=== INPUT RECORDS ===
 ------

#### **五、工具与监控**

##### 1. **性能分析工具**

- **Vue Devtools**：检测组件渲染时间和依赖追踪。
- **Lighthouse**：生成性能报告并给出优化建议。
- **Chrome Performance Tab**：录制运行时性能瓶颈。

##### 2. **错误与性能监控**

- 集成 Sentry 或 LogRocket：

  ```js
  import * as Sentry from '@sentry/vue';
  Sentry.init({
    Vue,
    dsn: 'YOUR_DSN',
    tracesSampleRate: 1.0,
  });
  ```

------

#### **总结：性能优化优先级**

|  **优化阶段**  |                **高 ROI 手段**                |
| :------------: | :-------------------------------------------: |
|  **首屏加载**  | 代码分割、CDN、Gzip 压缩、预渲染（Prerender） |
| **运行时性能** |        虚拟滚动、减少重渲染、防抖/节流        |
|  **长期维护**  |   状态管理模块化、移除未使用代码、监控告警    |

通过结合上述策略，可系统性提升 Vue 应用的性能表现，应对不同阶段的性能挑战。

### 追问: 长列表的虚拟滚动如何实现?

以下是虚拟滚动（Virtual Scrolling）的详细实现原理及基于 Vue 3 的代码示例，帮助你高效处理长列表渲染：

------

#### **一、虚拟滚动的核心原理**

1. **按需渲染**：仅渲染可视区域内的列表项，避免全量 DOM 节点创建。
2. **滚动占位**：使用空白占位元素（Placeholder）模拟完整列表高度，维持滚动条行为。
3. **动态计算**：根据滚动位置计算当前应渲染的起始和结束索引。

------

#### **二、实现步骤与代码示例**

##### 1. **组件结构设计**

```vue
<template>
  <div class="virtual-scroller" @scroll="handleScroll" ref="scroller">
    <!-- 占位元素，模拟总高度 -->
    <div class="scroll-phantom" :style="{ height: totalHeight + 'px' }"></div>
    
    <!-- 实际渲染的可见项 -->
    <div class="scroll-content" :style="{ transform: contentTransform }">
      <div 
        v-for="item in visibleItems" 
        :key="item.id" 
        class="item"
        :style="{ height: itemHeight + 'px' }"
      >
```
===
=== INPUT RECORDS ===
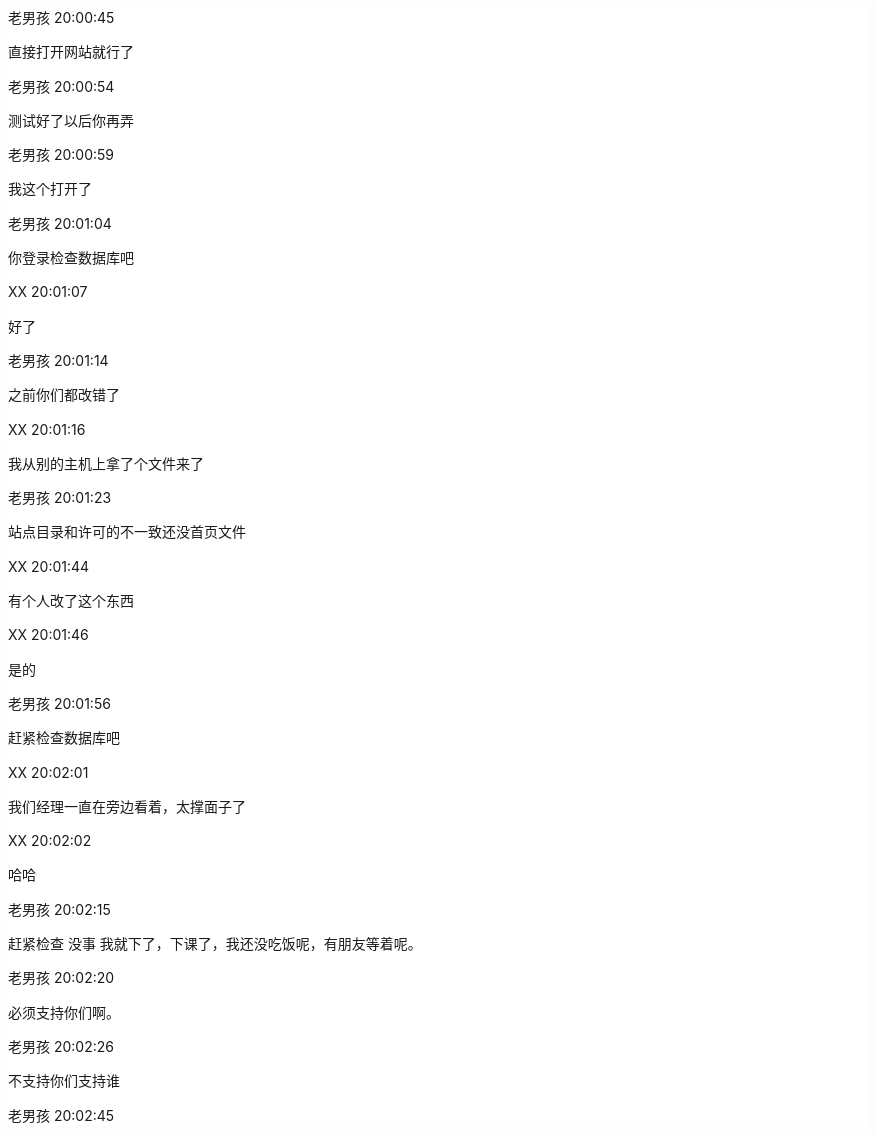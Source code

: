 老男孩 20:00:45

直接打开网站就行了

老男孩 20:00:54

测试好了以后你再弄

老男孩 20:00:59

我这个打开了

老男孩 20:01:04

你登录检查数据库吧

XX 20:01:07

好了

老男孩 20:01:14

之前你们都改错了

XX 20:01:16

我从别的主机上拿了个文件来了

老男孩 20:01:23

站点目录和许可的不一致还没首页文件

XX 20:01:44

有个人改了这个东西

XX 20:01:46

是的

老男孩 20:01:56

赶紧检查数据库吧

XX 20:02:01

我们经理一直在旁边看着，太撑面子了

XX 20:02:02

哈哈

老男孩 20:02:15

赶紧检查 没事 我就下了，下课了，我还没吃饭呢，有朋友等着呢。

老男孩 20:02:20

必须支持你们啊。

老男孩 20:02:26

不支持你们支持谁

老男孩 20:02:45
===
=== INPUT RECORDS ===
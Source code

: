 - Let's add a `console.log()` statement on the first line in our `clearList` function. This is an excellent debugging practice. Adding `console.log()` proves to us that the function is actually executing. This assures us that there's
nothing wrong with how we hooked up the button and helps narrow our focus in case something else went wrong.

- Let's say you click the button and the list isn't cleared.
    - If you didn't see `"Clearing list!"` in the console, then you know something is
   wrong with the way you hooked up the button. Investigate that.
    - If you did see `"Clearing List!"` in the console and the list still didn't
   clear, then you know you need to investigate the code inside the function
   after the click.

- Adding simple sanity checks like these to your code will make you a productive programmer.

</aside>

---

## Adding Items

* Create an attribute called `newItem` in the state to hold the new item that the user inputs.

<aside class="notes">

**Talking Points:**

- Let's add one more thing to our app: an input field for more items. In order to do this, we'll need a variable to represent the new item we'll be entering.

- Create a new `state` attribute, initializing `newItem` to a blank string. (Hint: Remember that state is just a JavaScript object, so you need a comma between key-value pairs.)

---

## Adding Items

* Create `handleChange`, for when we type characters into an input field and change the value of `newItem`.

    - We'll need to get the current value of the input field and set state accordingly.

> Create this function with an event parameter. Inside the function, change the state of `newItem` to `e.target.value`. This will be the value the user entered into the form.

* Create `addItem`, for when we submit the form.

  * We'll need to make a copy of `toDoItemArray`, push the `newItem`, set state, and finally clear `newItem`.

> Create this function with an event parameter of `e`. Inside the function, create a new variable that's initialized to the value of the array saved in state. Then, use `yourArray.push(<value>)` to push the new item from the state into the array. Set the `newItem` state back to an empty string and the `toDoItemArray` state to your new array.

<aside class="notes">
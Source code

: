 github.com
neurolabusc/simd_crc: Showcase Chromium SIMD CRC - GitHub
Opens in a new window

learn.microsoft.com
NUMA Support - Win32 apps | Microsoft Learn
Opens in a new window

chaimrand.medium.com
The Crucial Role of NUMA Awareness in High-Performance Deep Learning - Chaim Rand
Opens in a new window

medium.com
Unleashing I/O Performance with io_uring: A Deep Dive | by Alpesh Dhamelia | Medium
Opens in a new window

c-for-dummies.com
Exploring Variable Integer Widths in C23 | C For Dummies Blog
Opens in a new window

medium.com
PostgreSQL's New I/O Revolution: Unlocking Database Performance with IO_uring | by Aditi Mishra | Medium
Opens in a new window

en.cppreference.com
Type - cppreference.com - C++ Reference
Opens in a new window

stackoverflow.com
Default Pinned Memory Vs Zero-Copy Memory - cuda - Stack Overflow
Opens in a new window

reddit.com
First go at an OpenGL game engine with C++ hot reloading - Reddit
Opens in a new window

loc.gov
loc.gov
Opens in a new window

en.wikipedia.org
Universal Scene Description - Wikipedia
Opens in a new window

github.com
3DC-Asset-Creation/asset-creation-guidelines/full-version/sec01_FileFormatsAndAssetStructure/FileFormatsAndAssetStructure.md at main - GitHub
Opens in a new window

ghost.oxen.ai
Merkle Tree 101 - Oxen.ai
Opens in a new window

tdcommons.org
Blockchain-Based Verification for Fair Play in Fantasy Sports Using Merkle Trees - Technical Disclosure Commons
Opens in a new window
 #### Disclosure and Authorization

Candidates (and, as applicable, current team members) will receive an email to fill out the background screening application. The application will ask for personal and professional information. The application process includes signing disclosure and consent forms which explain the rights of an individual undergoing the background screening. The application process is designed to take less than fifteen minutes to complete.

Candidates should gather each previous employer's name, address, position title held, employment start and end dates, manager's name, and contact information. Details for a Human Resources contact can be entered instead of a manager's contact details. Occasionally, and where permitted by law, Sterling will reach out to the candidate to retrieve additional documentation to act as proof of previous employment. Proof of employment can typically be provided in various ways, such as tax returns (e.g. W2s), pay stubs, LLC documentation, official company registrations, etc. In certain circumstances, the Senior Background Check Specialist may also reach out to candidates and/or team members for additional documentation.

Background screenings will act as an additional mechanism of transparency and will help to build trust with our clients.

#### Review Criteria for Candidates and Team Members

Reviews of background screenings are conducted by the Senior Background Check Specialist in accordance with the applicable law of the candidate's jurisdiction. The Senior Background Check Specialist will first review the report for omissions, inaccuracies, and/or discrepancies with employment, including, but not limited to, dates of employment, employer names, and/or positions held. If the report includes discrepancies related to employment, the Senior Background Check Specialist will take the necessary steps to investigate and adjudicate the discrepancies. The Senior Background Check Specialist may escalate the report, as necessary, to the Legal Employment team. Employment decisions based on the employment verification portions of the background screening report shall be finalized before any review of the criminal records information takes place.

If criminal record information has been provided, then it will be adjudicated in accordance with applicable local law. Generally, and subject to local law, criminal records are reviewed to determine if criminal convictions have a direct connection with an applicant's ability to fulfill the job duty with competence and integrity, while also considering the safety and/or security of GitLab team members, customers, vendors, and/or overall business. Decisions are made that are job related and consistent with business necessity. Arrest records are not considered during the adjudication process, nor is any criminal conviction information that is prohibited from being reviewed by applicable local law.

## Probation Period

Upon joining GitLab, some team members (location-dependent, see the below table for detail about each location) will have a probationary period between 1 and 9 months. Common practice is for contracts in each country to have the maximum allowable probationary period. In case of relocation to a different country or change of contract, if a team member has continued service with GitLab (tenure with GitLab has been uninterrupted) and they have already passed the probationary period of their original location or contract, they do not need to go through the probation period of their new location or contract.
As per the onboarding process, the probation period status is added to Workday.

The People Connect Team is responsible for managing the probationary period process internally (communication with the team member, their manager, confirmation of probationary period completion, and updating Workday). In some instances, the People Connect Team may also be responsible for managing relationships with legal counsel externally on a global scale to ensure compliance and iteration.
===
# PROBLEM
What are the lines, exactly as written above, from the line with "站点目录和许可的不一致还没首页文件" to the line with "老男孩 20:02:45", both included? Output only those.

# SOLUTION TO THIS TASK
站点目录和许可的不一致还没首页文件

XX 20:01:44

有个人改了这个东西

XX 20:01:46

是的

老男孩 20:01:56

赶紧检查数据库吧

XX 20:02:01

我们经理一直在旁边看着，太撑面子了

XX 20:02:02

哈哈

老男孩 20:02:15

赶紧检查 没事 我就下了，下课了，我还没吃饭呢，有朋友等着呢。

老男孩 20:02:20

必须支持你们啊。

老男孩 20:02:26

不支持你们支持谁

老男孩 20:02:45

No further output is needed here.